The narrow chest may make her a little more likely to knock herself as she moves, but contrary to popular belief, has little to do with heart and lung room.


----------



## chandra1313 (Jul 12, 2011)

She is pretty.


----------



## Critter sitter (Jun 2, 2012)

Pretty girl Good luck with her
_Posted via Mobile Device_


----------



## BarrelBunny (Jan 15, 2012)

Thanks!!  That makes me happy.. I was worried that someone else might find something that I overlooked. (I am a bit biased.)


----------



## SaddleStrings (May 15, 2012)

She has a lovely top line! Love her sweet expressive fave. Great looking mare.


----------



## BarrelBunny (Jan 15, 2012)

Thanks!  she LOOKS sweet, but I think thats her game plan :lol: more like mischievious.

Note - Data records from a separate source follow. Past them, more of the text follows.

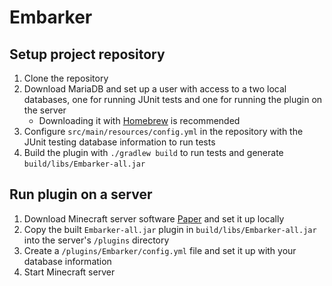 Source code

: # Embarker
## Setup project repository
1. Clone the repository
2. Download MariaDB and set up a user with access to a two local databases, one for running JUnit tests and one for running the plugin on the server
   * Downloading it with [Homebrew](https://formulae.brew.sh/formula/mariadb) is recommended
3. Configure `src/main/resources/config.yml` in the repository with the JUnit testing database information to run tests
4. Build the plugin with `./gradlew build` to run tests and generate `build/libs/Embarker-all.jar`

## Run plugin on a server
1. Download Minecraft server software [Paper](https://papermc.io/) and set it up locally
2. Copy the built `Embarker-all.jar` plugin in `build/libs/Embarker-all.jar` into the server's `/plugins` directory
3. Create a `/plugins/Embarker/config.yml` file and set it up with your database information
4. Start Minecraft server
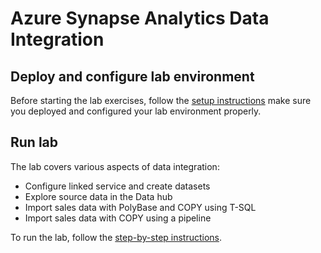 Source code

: # Azure Synapse Analytics Data Integration

## Deploy and configure lab environment

Before starting the lab exercises, follow the [setup instructions](../setup/readme.md) make sure you deployed and configured your lab environment properly.

## Run lab

The lab covers various aspects of data integration:

- Configure linked service and create datasets
- Explore source data in the Data hub
- Import sales data with PolyBase and COPY using T-SQL
- Import sales data with COPY using a pipeline

To run the lab, follow the [step-by-step instructions](./lab2-data-integration.md). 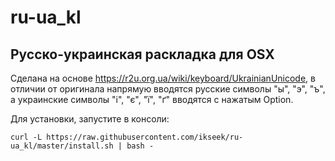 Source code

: # ru-ua_kl
## Русско-украинская раскладка для OSX
Сделана на основе https://r2u.org.ua/wiki/keyboard/UkrainianUnicode, в отличии от оригинала напрямую вводятся русские символы "ы", "э", "ъ", а украинские символы "і", "є", "ї", "ґ" вводятся с нажатым Option.

Для установки, запустите в консоли:

`curl -L https://raw.githubusercontent.com/ikseek/ru-ua_kl/master/install.sh | bash -`
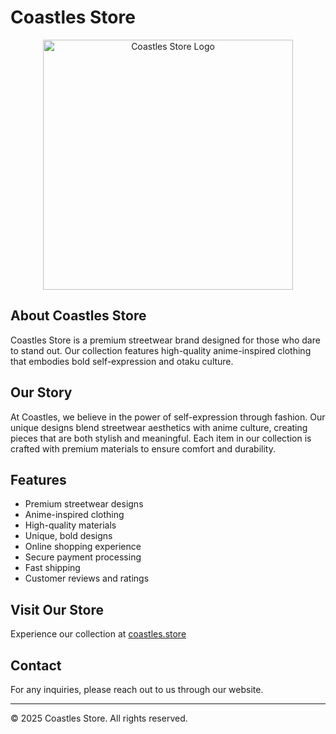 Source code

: # Coastles Store

<div align="center">
  <img src="logo.png" alt="Coastles Store Logo" width="400">
</div>

## About Coastles Store

Coastles Store is a premium streetwear brand designed for those who dare to stand out. Our collection features high-quality anime-inspired clothing that embodies bold self-expression and otaku culture.

## Our Story

At Coastles, we believe in the power of self-expression through fashion. Our unique designs blend streetwear aesthetics with anime culture, creating pieces that are both stylish and meaningful. Each item in our collection is crafted with premium materials to ensure comfort and durability.

## Features

- Premium streetwear designs
- Anime-inspired clothing
- High-quality materials
- Unique, bold designs
- Online shopping experience
- Secure payment processing
- Fast shipping
- Customer reviews and ratings

## Visit Our Store

Experience our collection at [coastles.store](https://coastles.store)

## Contact

For any inquiries, please reach out to us through our website.

---

© 2025 Coastles Store. All rights reserved.
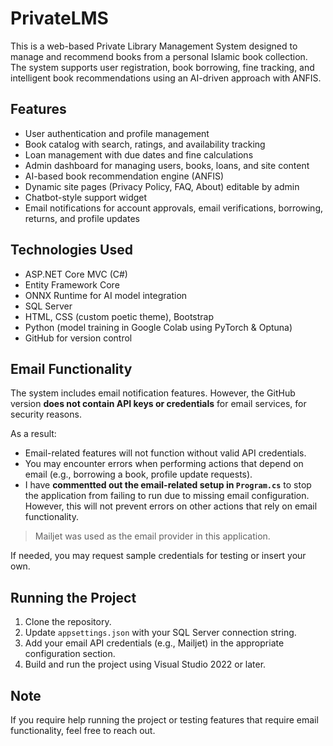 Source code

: # PrivateLMS

This is a web-based Private Library Management System designed to manage and recommend books from a personal Islamic book collection. The system supports user registration, book borrowing, fine tracking, and intelligent book recommendations using an AI-driven approach with ANFIS.

## Features

- User authentication and profile management
- Book catalog with search, ratings, and availability tracking
- Loan management with due dates and fine calculations
- Admin dashboard for managing users, books, loans, and site content
- AI-based book recommendation engine (ANFIS)
- Dynamic site pages (Privacy Policy, FAQ, About) editable by admin
- Chatbot-style support widget
- Email notifications for account approvals, email verifications, borrowing, returns, and profile updates

## Technologies Used

- ASP.NET Core MVC (C#)
- Entity Framework Core
- ONNX Runtime for AI model integration
- SQL Server
- HTML, CSS (custom poetic theme), Bootstrap
- Python (model training in Google Colab using PyTorch & Optuna)
- GitHub for version control

## Email Functionality

The system includes email notification features. However, the GitHub version **does not contain API keys or credentials** for email services, for security reasons.

As a result:

- Email-related features will not function without valid API credentials.
- You may encounter errors when performing actions that depend on email (e.g., borrowing a book, profile update requests).
- I have **commentted out the email-related setup in `Program.cs`** to stop the application from failing to run due to missing email configuration. However, this will not prevent errors on other actions that rely on email functionality.

> Mailjet was used as the email provider in this application.

If needed, you may request sample credentials for testing or insert your own.

## Running the Project

1. Clone the repository.
2. Update `appsettings.json` with your SQL Server connection string.
3. Add your email API credentials (e.g., Mailjet) in the appropriate configuration section.
4. Build and run the project using Visual Studio 2022 or later.

## Note

If you require help running the project or testing features that require email functionality, feel free to reach out.
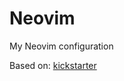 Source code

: # Neovim

My Neovim configuration

Based on: [kickstarter](https://github.com/nvim-lua/kickstart.nvim)
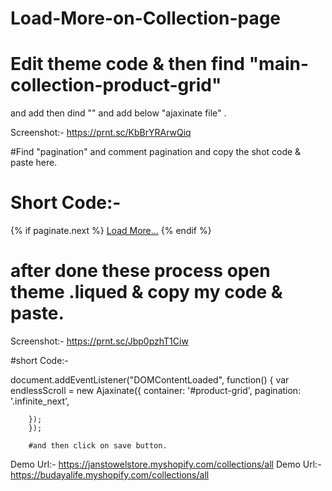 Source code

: # Load-More-on-Collection-page
# Edit theme code & then find "main-collection-product-grid"
and add then dind "<script src="{{ 'facets.js' | asset_url }}" defer="defer"></script>" and add below "ajaxinate file" .<script src="{{ 'ajaxinate.min.js' | asset_url }}" defer="defer"></script>

Screenshot:- https://prnt.sc/KbBrYRArwQiq


#Find "pagination" and comment pagination and copy the shot code & paste here.

# Short Code:- 
<div class="infinite_next">
{% if paginate.next %}
<a href="{{ paginate.next.url }}">Load More...</a>
{% endif %}
</div>



# after done these process open theme .liqued & copy my code & paste.
Screenshot:-  https://prnt.sc/Jbp0pzhT1Ciw

#short Code:- 

document.addEventListener("DOMContentLoaded", function() {
          var endlessScroll = new Ajaxinate({
        container: '#product-grid',
        pagination: '.infinite_next',

        });
        });
        
        #and then click on save button.

Demo Url:- https://janstowelstore.myshopify.com/collections/all
Demo Url:- https://budayalife.myshopify.com/collections/all
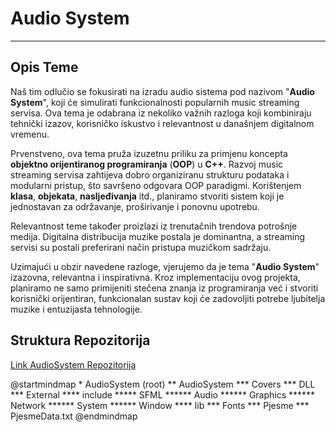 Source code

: # Audio System
---
## Opis Teme

Naš tim odlučio se fokusirati na izradu audio sistema pod nazivom "**Audio System**", 
koji će simulirati funkcionalnosti popularnih music streaming servisa. 
Ova tema je odabrana iz nekoliko važnih razloga koji kombiniraju tehnički izazov, 
korisničko iskustvo i relevantnost u današnjem digitalnom vremenu.

Prvenstveno, ova tema pruža izuzetnu priliku za primjenu koncepta **objektno 
orijentiranog programiranja** (**OOP**) u **C++**. Razvoj music streaming servisa zahtijeva dobro 
organiziranu strukturu podataka i modularni pristup, što savršeno odgovara OOP paradigmi. 
Korištenjem **klasa**, **objekata**, **nasljeđivanja** itd., planiramo stvoriti sistem koji je 
jednostavan za održavanje, proširivanje i ponovnu upotrebu.

Relevantnost teme također proizlazi iz trenutačnih trendova potrošnje medija. 
Digitalna distribucija muzike postala je dominantna, a streaming servisi su postali 
preferirani način pristupa muzičkom sadržaju.

Uzimajući u obzir navedene razloge, vjerujemo da je tema "**Audio System**" izazovna, 
relevantna i inspirativna. Kroz implementaciju ovog projekta, planiramo ne samo primijeniti 
stečena znanja iz programiranja već i stvoriti korisnički orijentiran, funkcionalan sustav koji će 
zadovoljiti potrebe ljubitelja muzike i entuzijasta tehnologije.

## Struktura Repozitorija

[Link AudioSystem Repozitorija](https://github.com/SafetImamovic/AudioSystem)

<code-block lang="plantuml">
   @startmindmap
   * AudioSystem (root)
   ** AudioSystem
     *** Covers
     *** DLL
     *** External
     **** include
     ***** SFML
     ****** Audio
     ****** Graphics
     ****** Network
     ****** System
     ****** Window
     **** lib
     *** Fonts
     *** Pjesme
     *** PjesmeData.txt
  @endmindmap
</code-block>

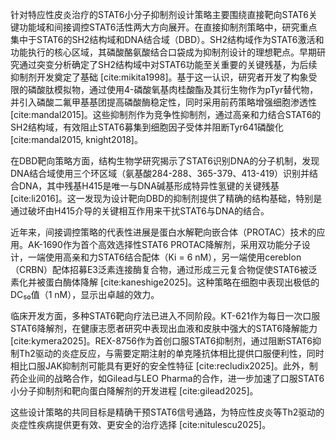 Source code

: 针对特应性皮炎治疗的STAT6小分子抑制剂设计策略主要围绕直接靶向STAT6关键功能域和间接调控STAT6活性两大方向展开。在直接抑制剂策略中，研究重点集中于STAT6的SH2结构域和DNA结合域（DBD）。SH2结构域作为STAT6激活和功能执行的核心区域，其磷酸酪氨酸结合口袋成为抑制剂设计的理想靶点。早期研究通过突变分析确定了SH2结构域中对STAT6功能至关重要的关键残基，为后续抑制剂开发奠定了基础 [cite:mikita1998]。基于这一认识，研究者开发了构象受限的磷酸肽模拟物，通过使用4-磷酸氧基肉桂酸酯及其衍生物作为pTyr替代物，并引入磷酸二氟甲基基团提高磷酸酶稳定性，同时采用前药策略增强细胞渗透性 [cite:mandal2015]。这些抑制剂作为竞争性抑制剂，通过高亲和力结合STAT6的SH2结构域，有效阻止STAT6募集到细胞因子受体并阻断Tyr641磷酸化 [cite:mandal2015, knight2018]。

在DBD靶向策略方面，结构生物学研究揭示了STAT6识别DNA的分子机制，发现DNA结合域使用三个环区域（氨基酸284-288、365-379、413-419）识别并结合DNA，其中残基H415是唯一与DNA碱基形成特异性氢键的关键残基 [cite:li2016]。这一发现为设计靶向DBD的抑制剂提供了精确的结构基础，特别是通过破坏由H415介导的关键相互作用来干扰STAT6与DNA的结合。

近年来，间接调控策略的代表性进展是蛋白水解靶向嵌合体（PROTAC）技术的应用。AK-1690作为首个高效选择性STAT6 PROTAC降解剂，采用双功能分子设计，一端使用高亲和力STAT6结合配体（Ki = 6 nM），另一端使用cereblon（CRBN）配体招募E3泛素连接酶复合物，通过形成三元复合物促使STAT6被泛素化并被蛋白酶体降解 [cite:kaneshige2025]。这种策略在细胞中表现出极低的DC₅₀值（1 nM），显示出卓越的效力。

临床开发方面，多种STAT6靶向疗法已进入不同阶段。KT-621作为每日一次口服STAT6降解剂，在健康志愿者研究中表现出血液和皮肤中强大的STAT6降解能力 [cite:kymera2025]。REX-8756作为首创口服STAT6抑制剂，通过阻断STAT6抑制Th2驱动的炎症反应，与需要定期注射的单克隆抗体相比提供口服便利性，同时相比口服JAK抑制剂可能具有更好的安全性特征 [cite:recludix2025]。此外，制药企业间的战略合作，如Gilead与LEO Pharma的合作，进一步加速了口服STAT6小分子抑制剂和靶向蛋白降解剂的开发进程 [cite:gilead2025]。

这些设计策略的共同目标是精确干预STAT6信号通路，为特应性皮炎等Th2驱动的炎症性疾病提供更有效、更安全的治疗选择 [cite:nitulescu2025]。
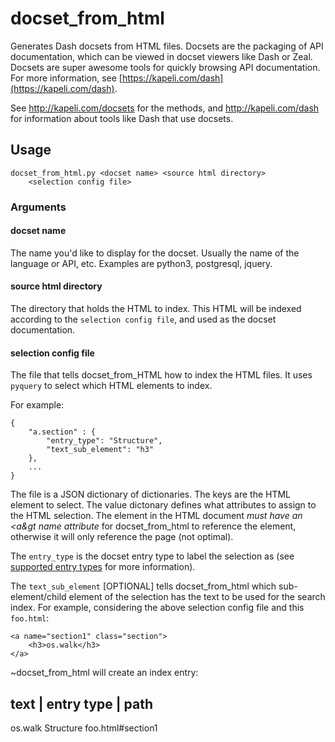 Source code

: docset_from_html
================

Generates Dash docsets from HTML files. Docsets are the packaging of API
documentation, which can be viewed in docset viewers like Dash or Zeal. Docsets
are super awesome tools for quickly browsing API documentation. For more
information, see [https://kapeli.com/dash](https://kapeli.com/dash).

See http://kapeli.com/docsets for the methods, and http://kapeli.com/dash for
information about tools like Dash that use docsets.

## Usage

    docset_from_html.py <docset name> <source html directory>
        <selection config file>

### Arguments

#### docset name

The name you'd like to display for the docset. Usually the name of the language
or API, etc. Examples are python3, postgresql, jquery.

#### source html directory

The directory that holds the HTML to index. This HTML will be indexed according
to the `selection config file`, and used as the docset documentation.

#### selection config file

The file that tells docset_from_HTML how to index the HTML files. It uses
`pyquery` to select which HTML elements to index.

For example:

    {
        "a.section" : {
            "entry_type": "Structure",
            "text_sub_element": "h3"
        },
        ...
    }

The file is a JSON dictionary of dictionaries. The keys are the HTML element
to select. The value dictonary defines what attributes to assign to the
HTML selection. The element in the HTML document *must have an &lt;a&gt name
attribute* for docset_from_html to reference the element, otherwise it will
only reference the page (not optimal).

The `entry_type` is the docset entry type to label the selection as (see
[supported entry types](https://kapeli.com/docsets#supportedentrytypes) for
more information).

The `text_sub_element` [OPTIONAL] tells docset_from_html which
sub-element/child element of the selection has the text to be used for the
search index. For example, considering the above selection config file
and this `foo.html`:

    <a name="section1" class="section">
        <h3>os.walk</h3>
    </a>

~docset_from_html will create an index entry:

text    | entry type    | path
------------------------------
os.walk   Structure       foo.html#section1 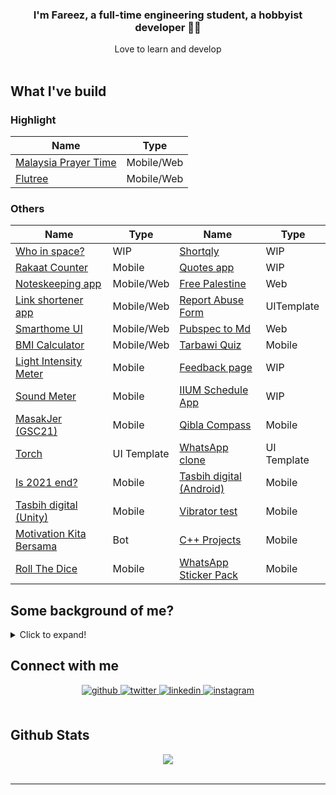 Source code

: ### <div align="center">I'm Fareez, a full-time engineering student, a hobbyist developer 👨‍💻 </div>

<div align="center">Love to learn and develop</div>

<br/>

## What I've build

### Highlight

| Name                                                                          | Type       |
| ----------------------------------------------------------------------------- | ---------- |
| [Malaysia Prayer Time](https://github.com/iqfareez/app_waktu_solat_malaysia/) | Mobile/Web |
| [Flutree](https://github.com/iqfareez/linktree-clone-flutter)                 | Mobile/Web |

### Others

| Name                                                                                 | Type        | Name                                                                                  | Type        |
| ------------------------------------------------------------------------------------ | ----------- | ------------------------------------------------------------------------------------- | ----------- |
| [Who in space?](https://github.com/iqfareez/people_in_space)                         | WIP         | [Shortqly](https://github.com/iqfareez/shortqly)                                      | WIP         |
| [Rakaat Counter](https://github.com/iqfareez/rakaat_counter)                         | Mobile      | [Quotes app](https://github.com/iqfareez/flutter_quotes)                              | WIP         |
| [Noteskeeping app](https://github.com/iqfareez/flutnotes)                            | Mobile/Web  | [Free Palestine](https://github.com/iqfareez/free_palestine)                          | Web         |
| [Link shortener app](https://github.com/iqfareez/shortqly)                           | Mobile/Web  | [Report Abuse Form](https://github.com/iqfareez/google_report_abuse)                  | UITemplate  |
| [Smarthome UI](https://github.com/iqfareez/smarthome_ui_flutter)                     | Mobile/Web  | [Pubspec to Md](https://github.com/iqfareez/pubspec_to_md)                            | Web         |
| [BMI Calculator](https://github.com/iqfareez/bmi_calculator-Flutter)                 | Mobile/Web  | [Tarbawi Quiz](https://github.com/iqfareez/Tarbawi-2.0-quiz-Unity)                    | Mobile      |
| [Light Intensity Meter](https://github.com/iqfareez/light_lux_flutter)               | Mobile      | [Feedback page](https://github.com/iqfareez/flutter_feedback_ui_by_neecoder_x)        | WIP         |
| [Sound Meter](https://github.com/iqfareez/Sound-Meter-Flutter)                       | Mobile      | [IIUM Schedule App](https://github.com/iqfareez/flutter_iium_schedule)                | WIP         |
| [MasakJer (GSC21)](https://github.com/iqfareez/flutter_sc_masakjer)                  | Mobile      | [Qibla Compass](https://github.com/iqfareez/qiblah_flutter)                           | Mobile      |
| [Torch](https://github.com/iqfareez/flut_torch)                                      | UI Template | [WhatsApp clone](https://github.com/iqfareez/wa_clone_ui_flutter)                     | UI Template |
| [Is 2021 end?](https://github.com/iqfareez/Is-2020-end)                              | Mobile      | [Tasbih digital (Android)](https://github.com/iqfareez/Tasbih-Digital-Android)        | Mobile      |
| [Tasbih digital (Unity)](https://github.com/iqfareez/Tasbih-Digital-Unity)           | Mobile      | [Vibrator test](https://github.com/iqfareez/Vibrator-PhoneTest-Unity)                 | Mobile      |
| [Motivation Kita Bersama](https://github.com/iqfareez/motivation-quote-bot-Telegram) | Bot         | [C++ Projects](https://github.com/iqfareez/cpp_Project)                               | Mobile      |
| [Roll The Dice](https://github.com/iqfareez/Roll-Dice-Unity)                         | Mobile      | [WhatsApp Sticker Pack](https://github.com/iqfareez/Android-my-WhatsApp-Sticker) | Mobile      |

## Some background of me?

<details>
    <summary>Click to expand!</summary>

Alright here we go:

- First programming language that I learn is javascript when I was in primary-secondary school [iirc](https://www.dictionary.com/browse/iirc#:~:text=IIRC%20is%20an%20internet%20abbreviation,not%20be%20100%25%20sure%20of.). That time I just get access to Internet so I stumble scross [Khan Academy](https://www.khanacademy.org/) where I started learning math and programming. I didn't manage to finish the whole course because it's boring hahahah
- In form 4, when I in MRSM, we have subject called Computer Science iirc. We learn on Visual Basic .NET. Subjek paling favourite tapi kelas seminggu sekali je, pastu kdg2 cikgu tk masuk arghdgh. Lps tu cikgu ganti amik alih. Lagi pishangg hahaa.
- In CFS / Asasi IIUM, we learn C. Then, in first year degree we learn C++. Dua2 ni menarik and markah alhamdulillah gempak hhaha
- My first app was [Malaysian WhatsApp Sticker packs](https://play.google.com/store/apps/details?id=com.sticker.WAMalaysianStickers).Urm, why that app? At that time, I have 0 knowledge of Android (native) app development. Still, WhatsApp has its official [source code](https://github.com/WhatsApp/stickers), so I yoink the code, replaces all assets, and boom. Yea, that my first baby step in development.
- I am also starting Unity game development after watching [Dani's video](https://www.youtube.com/watch?v=HPmD9I2b7L8). I feel like, "Waa, that's cool." And yea, I found many tutorials online that keep boosting my motivation into development. I released quite a few apps with Unity (yea, apps, not games, hehe). The sad part is now I'm stopped developing with Unity. Perhaps one day I'll come back, who knows.
- Ok far, I developed most of my apps in Flutter. So, why I choose [Flutter](https://flutter.dev/)? Tbh idk. Perhaps Flutter community in growing fast. Peoples start using it so why don't I try it, right? Things Flutter can do over native is ability to publish app for multiple platforms, eg: Android, Web and Desktop. I consider Flutter and Dart is quite easy to learmn and it is definitely suitable for beginner.
- I wouldn't say I liked web development that much; to be honest, it is somewhat dull and hard to learn for me. Nah, I'm unsure about it. It has a wide-range to tech stack used right now (Tailwinds, bootstrap, vue bla bla). Right now I'm following this [tutorial](https://www.youtube.com/playlist?list=PLC3y8-rFHvwgg3vaYJgHGnModB54rxOk3) on React.
- So what next? Currently busy in doing assignments/homeworks 😅

  </details>

## Connect with me

<div align="center">
<a href="https://github.com/iqfareez" target="_blank">
<img src=https://img.shields.io/badge/github-%2324292e.svg?&style=for-the-badge&logo=github&logoColor=white alt=github style="margin-bottom: 5px;" />
</a>
<a href="https://twitter.com/iqfareez" target="_blank">
<img src=https://img.shields.io/badge/twitter-%2300acee.svg?&style=for-the-badge&logo=twitter&logoColor=white alt=twitter style="margin-bottom: 5px;" />
</a>
<a href="https://linkedin.com/in/iqfareez" target="_blank">
<img src=https://img.shields.io/badge/linkedin-%231E77B5.svg?&style=for-the-badge&logo=linkedin&logoColor=white alt=linkedin style="margin-bottom: 5px;" />
</a>
<a href="https://instagram.com/iqfareez" target="_blank">
<img src=https://img.shields.io/badge/instagram-%23000000.svg?&style=for-the-badge&logo=instagram&logoColor=white alt=instagram style="margin-bottom: 5px;" />
</a>  
</div>

<br/>

## Github Stats

<div align="center"><img src="https://github-readme-stats.vercel.app/api?username=iqfareez&show_icons=true&count_private=true" align="center" /></div>
<br />

---

<!-- <div align="center">Generated using <a href="https://profilinator.rishav.dev/" target="_blank">Github Profilinator</a></div> -->
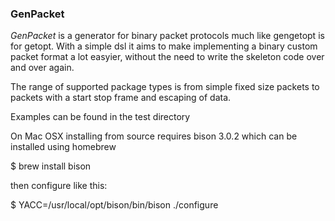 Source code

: ### GenPacket
*GenPacket* is a generator for binary packet protocols much like gengetopt is for getopt.
With a simple dsl it aims to make implementing a binary custom packet format a lot easyier, without the need to write the skeleton code over and over again.

The range of supported package types is from simple fixed size packets to packets with a start stop frame and escaping of data.

Examples can be found in the test directory

On Mac OSX installing from source requires bison 3.0.2 which can be installed using homebrew

$ brew install bison

then configure like this:

$ YACC=/usr/local/opt/bison/bin/bison ./configure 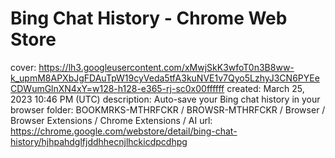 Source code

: # Bing Chat History - Chrome Web Store

cover: https://lh3.googleusercontent.com/xMwjSkK3wfoT0n3B8ww-k_upmM8APXbJgFDAuTpW19cyVeda5tfA3kuNVE1v7Qyo5LzhyJ3CN6PYEeCDWumGlnXN4xY=w128-h128-e365-rj-sc0x00ffffff
created: March 25, 2023 10:46 PM (UTC)
description: Auto-save your Bing chat history in your browser
folder: BOOKMRKS-MTHRFCKR / BROWSR-MTHRFCKR / Browser / Browser Extensions / Chrome Extensions / AI
url: https://chrome.google.com/webstore/detail/bing-chat-history/hjhpahdglfjddhhecnjlhckicdpcdhpg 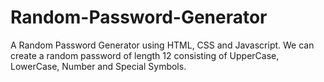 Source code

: # Random-Password-Generator
A Random Password Generator using HTML, CSS and Javascript. We can create a random password of length 12 consisting of UpperCase, LowerCase, Number and Special Symbols. 
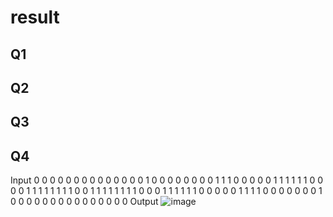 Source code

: # result

## Q1

## Q2

## Q3

## Q4
Input
0 0 0 0 0 0 0 0 0 0
0 0 0 0 1 0 0 0 0 0
0 0 0 1 1 1 0 0 0 0
0 1 1 1 1 1 1 0 0 0
0 1 1 1 1 1 1 1 1 0
0 1 1 1 1 1 1 1 1 0
0 0 1 1 1 1 1 1 0 0
0 0 0 1 1 1 1 0 0 0
0 0 0 0 1 0 0 0 0 0
0 0 0 0 0 0 0 0 0 0
Output
![image](https://user-images.githubusercontent.com/33934527/64077847-27f3bf80-cd0f-11e9-8225-838da3e2dabc.png)
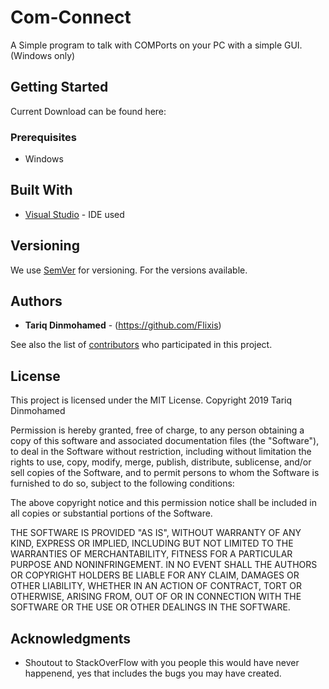 # Com-Connect

A Simple program to talk with COMPorts on your PC with a simple GUI.
(Windows only)

## Getting Started

Current Download can be found here:

### Prerequisites
- Windows

## Built With

* [Visual Studio](https://visualstudio.microsoft.com/) - IDE used

## Versioning

We use [SemVer](http://semver.org/) for versioning. For the versions available.

## Authors

* **Tariq Dinmohamed** - (https://github.com/Flixis)

See also the list of [contributors](https://github.com/Flixis/Com-Connect/contributors) who participated in this project.

## License

This project is licensed under the MIT License.
Copyright 2019 Tariq Dinmohamed

Permission is hereby granted, free of charge, to any person obtaining a copy of this software and associated documentation files (the "Software"), to deal in the Software without restriction, including without limitation the rights to use, copy, modify, merge, publish, distribute, sublicense, and/or sell copies of the Software, and to permit persons to whom the Software is furnished to do so, subject to the following conditions:

The above copyright notice and this permission notice shall be included in all copies or substantial portions of the Software.

THE SOFTWARE IS PROVIDED "AS IS", WITHOUT WARRANTY OF ANY KIND, EXPRESS OR IMPLIED, INCLUDING BUT NOT LIMITED TO THE WARRANTIES OF MERCHANTABILITY, FITNESS FOR A PARTICULAR PURPOSE AND NONINFRINGEMENT. IN NO EVENT SHALL THE AUTHORS OR COPYRIGHT HOLDERS BE LIABLE FOR ANY CLAIM, DAMAGES OR OTHER LIABILITY, WHETHER IN AN ACTION OF CONTRACT, TORT OR OTHERWISE, ARISING FROM, OUT OF OR IN CONNECTION WITH THE SOFTWARE OR THE USE OR OTHER DEALINGS IN THE SOFTWARE.

## Acknowledgments

* Shoutout to StackOverFlow with you people this would have never happenend, yes that includes the bugs you may have created.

I don't think you'd call a thousand pound animal that is chasing you for your lollipop sweet. :rofl:
_Posted via Mobile Device_


----------



## Endiku (Dec 6, 2010)

I just love the rich color of her coat! I see no more flaws that BlueEyed does. She's lovely.


----------



## Lins (Nov 8, 2011)

Beautiful mare, I like her a lot. And that face.. So adorabley perfect!
_Posted via Mobile Device_


----------



## BarrelBunny (Jan 15, 2012)

Aww, thanks! That means a lot to me!
_Posted via Mobile Device_


----------